HAMAS da bu harekata karşı gerekli önlemleri muhakkak ki alacaktır.
Çoğu tünel, muhtemelen önceden el yapımı patlayıcılarla, bubi tuzaklarıyla dolmuştur bile.
Bunlara uzaktan kumandalı fünyeler bağlanabilir, ancak aynı zamanda ışığa, titreşime, gürültüye, harekete ve hatta insanlar mevcut olduğunda artan karbondioksit konsantrasyonuna tepki veren özel fünyeler tarafından da tetiklenebilirler.
İsrailliler tüm kabloları, bu sebeple kesemeyeceklerdir çünkü bazı fünyeler, elektrik beslemesi kesildiğinde tetiklenebilir.
Madencilikle bağlantısı olan herkesin bildiği gibi, kapalı tünellerdeki patlamalar, yüzeydeki patlamalardan çok daha ölümcüldür. Daha da yayılırlar ve oksijeni emerler, böylece ilk patlamadan sağ kurtulanlar sonrasında sıklıkla boğularak ölür.
HAMAS ayrıca, içeridekileri oksijenden yoksun bırakan ve yüksek hızlı ani yangınlar olarak yayılan ya da kalın, genellikle zehirli duman oluşturan yangın çıkarıcı bileşikleri de ateşleyebilir.
Bu, tünellerin çoğunlukla hasar görmemesini sağlayacak ve HAMAS savaşçılarının, düşmanı dışarı attıktan sonra tünelleri tekrar kullanmalarına olanak tanıyacaktır.
IDF ise neredeyse her askerini bu sebeplerden dolayı solunum aparatları ile donatacak ancak hantal maskeler ve hava tankları, iletişimi ve savaşı daha da zorlaştıracaktır.
IDF komutası, teknoloji ve silahlardaki avantajının sahada – yüzey üstünde olduğunu biliyor; bu nedenle HAMAS'ı dışarı atmaya ve yeryüzünde savaşmaya zorlayacaktır.
Bunu yapmak için tünellerde uzun yol kat edebilen göz yaşartıcı gaz gibi kimyasal maddeler kullanabilir.
HAMAS'ın tünel savaşçıları için yeterli koruyucu donanıma sahip olmaması muhtemeldir, dolayısıyla gaz bazlı herhangi bir saldırı, etkili olabilir.
Geçmişte tünelleri su altında bırakmak ve içindekileri dışarı çıkmaya zorlamak için su, sıklıkla kullanılmıştı, ancak Gazze'de yeterli su yok.
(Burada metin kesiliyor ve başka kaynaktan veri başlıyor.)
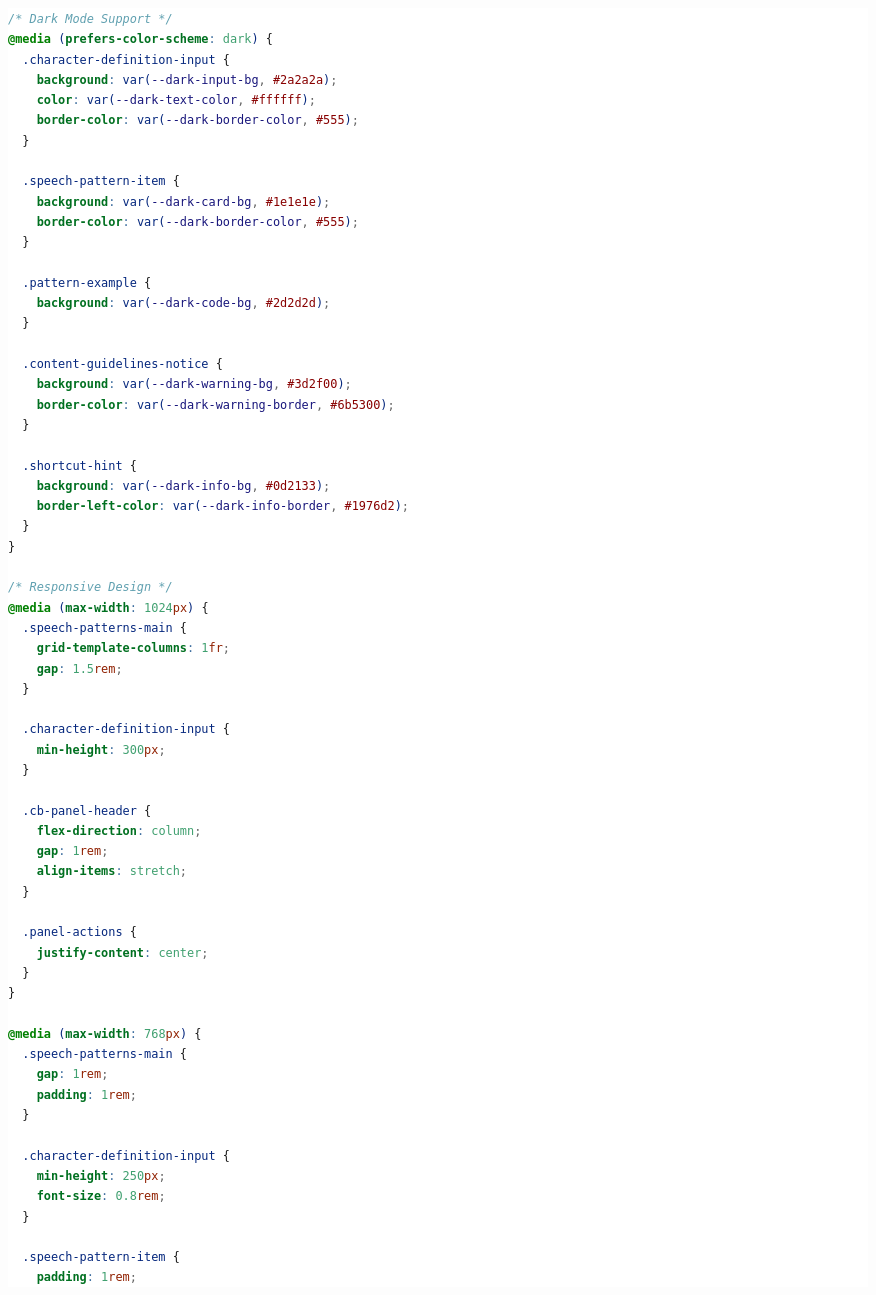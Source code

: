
 ```css
/* Dark Mode Support */
@media (prefers-color-scheme: dark) {
  .character-definition-input {
    background: var(--dark-input-bg, #2a2a2a);
    color: var(--dark-text-color, #ffffff);
    border-color: var(--dark-border-color, #555);
  }

  .speech-pattern-item {
    background: var(--dark-card-bg, #1e1e1e);
    border-color: var(--dark-border-color, #555);
  }

  .pattern-example {
    background: var(--dark-code-bg, #2d2d2d);
  }

  .content-guidelines-notice {
    background: var(--dark-warning-bg, #3d2f00);
    border-color: var(--dark-warning-border, #6b5300);
  }

  .shortcut-hint {
    background: var(--dark-info-bg, #0d2133);
    border-left-color: var(--dark-info-border, #1976d2);
  }
}

/* Responsive Design */
@media (max-width: 1024px) {
  .speech-patterns-main {
    grid-template-columns: 1fr;
    gap: 1.5rem;
  }

  .character-definition-input {
    min-height: 300px;
  }

  .cb-panel-header {
    flex-direction: column;
    gap: 1rem;
    align-items: stretch;
  }

  .panel-actions {
    justify-content: center;
  }
}

@media (max-width: 768px) {
  .speech-patterns-main {
    gap: 1rem;
    padding: 1rem;
  }

  .character-definition-input {
    min-height: 250px;
    font-size: 0.8rem;
  }

  .speech-pattern-item {
    padding: 1rem;
```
Fakat başka seçenekler de olabilir; IDF’nin Akdeniz kenarına birçok pompa ile su depoladığı da iddia ediliyor.
Meskun mahal harekatları zordur, özel bilgi ve ekipman gerektirir; tünel savaşı daha da zorlu ve uzmanlık isteyen bir alandır. İstihkâm sınıfının yıllar önce bulduğu gibi, sıradan silahlar kapalı alanlarda kullanılamayacak kadar büyük ve hantaldır.
Hangi ateşli silahı seçerlerse seçsinler, tünel savaşçılarının ateş gücü sınırlı olacaktır, çünkü aynı anda yalnızca iki asker ateş edebilecektir orada; biri diz çökmüş, diğeri onun üzerinde durarak ekibin geri kalanı için ateş alanını kapatmış olacaktır.
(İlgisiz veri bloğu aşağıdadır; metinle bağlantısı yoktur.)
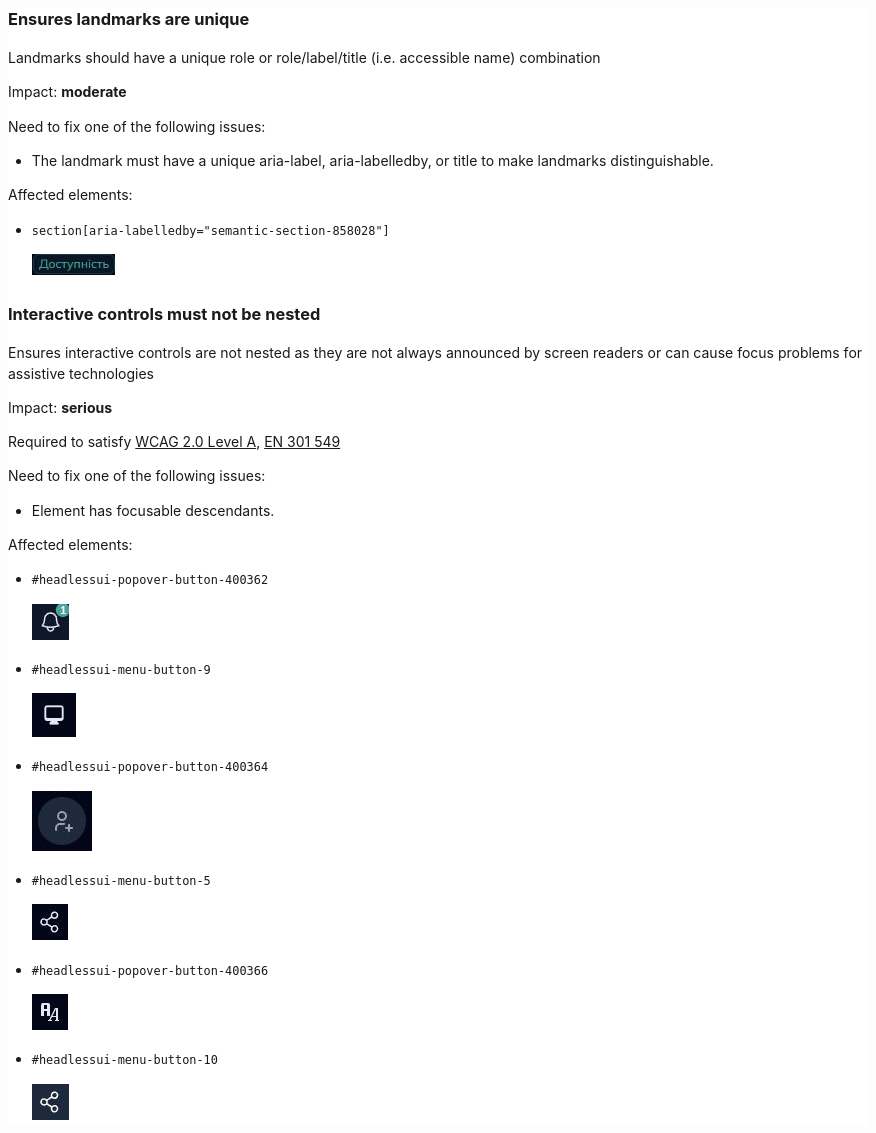 ### Ensures landmarks are unique

Landmarks should have a unique role or role/label/title (i.e. accessible name) combination

Impact: **moderate**

Need to fix one of the following issues:

- The landmark must have a unique aria-label, aria-labelledby, or title to make landmarks distinguishable.

Affected elements:

- `section[aria-labelledby="semantic-section-858028"]`

	![screenshot](screenshots/58-0.jpg)

### Interactive controls must not be nested

Ensures interactive controls are not nested as they are not always announced by screen readers or can cause focus problems for assistive technologies

Impact: **serious**

Required to satisfy [WCAG 2.0 Level A](https://www.w3.org/TR/WCAG20/), [EN 301 549](https://www.etsi.org/deliver/etsi_en/301500_301599/301549/03.02.01_60/en_301549v030201p.pdf)

Need to fix one of the following issues:

- Element has focusable descendants.

Affected elements:

- `#headlessui-popover-button-400362`

	![screenshot](screenshots/59-0.jpg)
- `#headlessui-menu-button-9`

	![screenshot](screenshots/60-0.jpg)
- `#headlessui-popover-button-400364`

	![screenshot](screenshots/61-0.jpg)
- `#headlessui-menu-button-5`

	![screenshot](screenshots/62-0.jpg)
- `#headlessui-popover-button-400366`

	![screenshot](screenshots/63-0.jpg)
- `#headlessui-menu-button-10`

	![screenshot](screenshots/64-0.jpg)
El bombaları ve tüfek bombalarının yanı sıra her türlü roketatarın da kullanılamayacağı kesindir.
Sersemletici ve flaş bombaları, düşmanı geçici olarak sağır ve kör hale getirerek IDF avantaj sağlayabilir, ancak bunların kendi taraflarına zarar verme ihtimali de çok yüksektir.
Yüzlerce yıllık uygulamalara uygun olarak, göğüs göğse muharebenin olacağı kesindir; her iki taraf da birimlerini mutlaka savaş bıçakları veya palalarla donatacaklardır.
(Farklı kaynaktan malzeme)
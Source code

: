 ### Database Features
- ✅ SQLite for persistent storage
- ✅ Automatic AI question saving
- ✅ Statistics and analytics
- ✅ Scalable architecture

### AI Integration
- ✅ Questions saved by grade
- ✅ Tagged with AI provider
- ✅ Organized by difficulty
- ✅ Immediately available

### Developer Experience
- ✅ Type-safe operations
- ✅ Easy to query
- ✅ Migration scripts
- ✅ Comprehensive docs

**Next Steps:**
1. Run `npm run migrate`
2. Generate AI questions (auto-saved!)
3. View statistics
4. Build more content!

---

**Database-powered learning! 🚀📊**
İsrail'in tünellerde kullanılmak üzere hazırladıkları saldırı köpekleri hakkında çok fazla konuşma yapıldı, ancak köpeklerin, aşırı savaş stresi koşullarında ve bir çatışma esnasında, yüksek ışık ve gürültü altında kendi taraflarına döndükleri pek çok durum yaşanmıştır.
Ve bu büyük bir risktir.
HAMAS'ın tünellere ihtiyacı vardır ve düşmanın belirli bir tüneli kullanmasını önlemek için küçük patlamalar kullanarak tünelleri tamamen yok etmek yerine sadece bazılarını taktiksel olarak engellemek isteyebilir.
Savaş koşullarında kazmak, pratik değildir ve engel kaldırıldığı anda istihkâm birimleri, namlularını ona doğrultmuş unsurlar karşısında savunmasız hale gelir, dolayısıyla tıkanmış bir tünelin çatışma süresince öyle kalması daha mantıklıdır.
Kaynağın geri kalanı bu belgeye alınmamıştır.